By Fred Braithwaite (Rock Doc & Owner at www.stronglines.co.uk)
The human body is remarkable. It has the ability to adapt and change to the stimulus we place on it day to day, what is more, it actually super compensates to the stimulus we place on it. This phenomenon of supercompensation is how we get stronger, fitter, faster, it is also how we heal.
When we get hurt, the same mechanisms that tells us where to grow fingernail, eyebrows, types of skin and organs get to work and restore the body to its former glory. This process is facilitated by being active in most cases. Loading through targeted exercise is the miracle drug that facilitates bones, muscles, ligaments, nerves and tendons to remodel and become stronger.
As new tissue is produced an appropriate load placed on it at the right time facilitates further healing and remodelling. You can see this in any cut in the skin you have had. Firstly, blood forms a sticky clot, then the clot hardens into a scab. Now, if you continually pick it or knock which would be overloading it, it stays at this level, a hard scab that bleeds every time you pick or knock it. The healing process slows, more scar tissue is formed.
If you don’t pick it or continually knock the scab off, you will find that the deepest layers of skin and scar tissue are allowed to remodel to a tougher complex similar to what was there before and they work their way up to the surface naturally healing nicely leaving only a subtle scar the becomes a functioning part of us.
Imagine this happening in a torn muscle, ligament, tendon or broken bone, if we overload it, it knocks off the newly formed structures and we go back to square one, if we load it appropriately, the new tissues is stimulated to adapt further and progress in the healing process.
This is why rehab is king in addressing neuromusculoskeletal disorders. The body thrives on the wonder drug that is exercise.
Finding the biological tipping point and continually progressing it in an injured state, in principle, is no different to progressing your training. Find the point at which tissues is stimulated to adapt, allow appropriate rest, repeat with slight overload.
Rest is as important as the loading itself. Think of it as taking a painkiller and the time it takes to wear off. The half-life of the drug depends on its strength, stronger drugs last longer.

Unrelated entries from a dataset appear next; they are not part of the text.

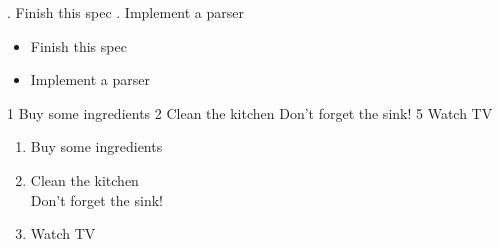 \begin{examples}
\begin{examplesource}
. Finish this spec
. Implement a parser
\end{examplesource}
  \begin{exampleoutput}
    \begin{minipage}{0.5\textwidth}
      \begin{itemize}[noitemsep]
      \item Finish this spec
      \item Implement a parser
      \end{itemize}
    \end{minipage}
  \end{exampleoutput}
\begin{examplesource}
1 Buy some ingredients
2 Clean the kitchen
  Don't forget the sink!
5 Watch TV
\end{examplesource}
  \begin{exampleoutput}
    \begin{minipage}{0.5\textwidth}
      \begin{enumerate}[noitemsep]
      \item Buy some ingredients
      \item Clean the kitchen\\Don't forget the sink!
        \setcounter{enumi}{4}
      \item Watch TV
      \end{enumerate}
    \end{minipage}
  \end{exampleoutput}
\end{examples}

A stronger loading stimulus takes longer to recover from, the stress on different tissues also has varying time frames of recovery.
So, lets learn to not pick the scab and instead do everything to progress a healthy healing process. Stop overloading the system and depriving yourself of optimal adaptation. Apply thought and science to your training and recovery and discover what incredible things your body call heel from and how strong and resilient you can really be in building the FUTUREPROOF you!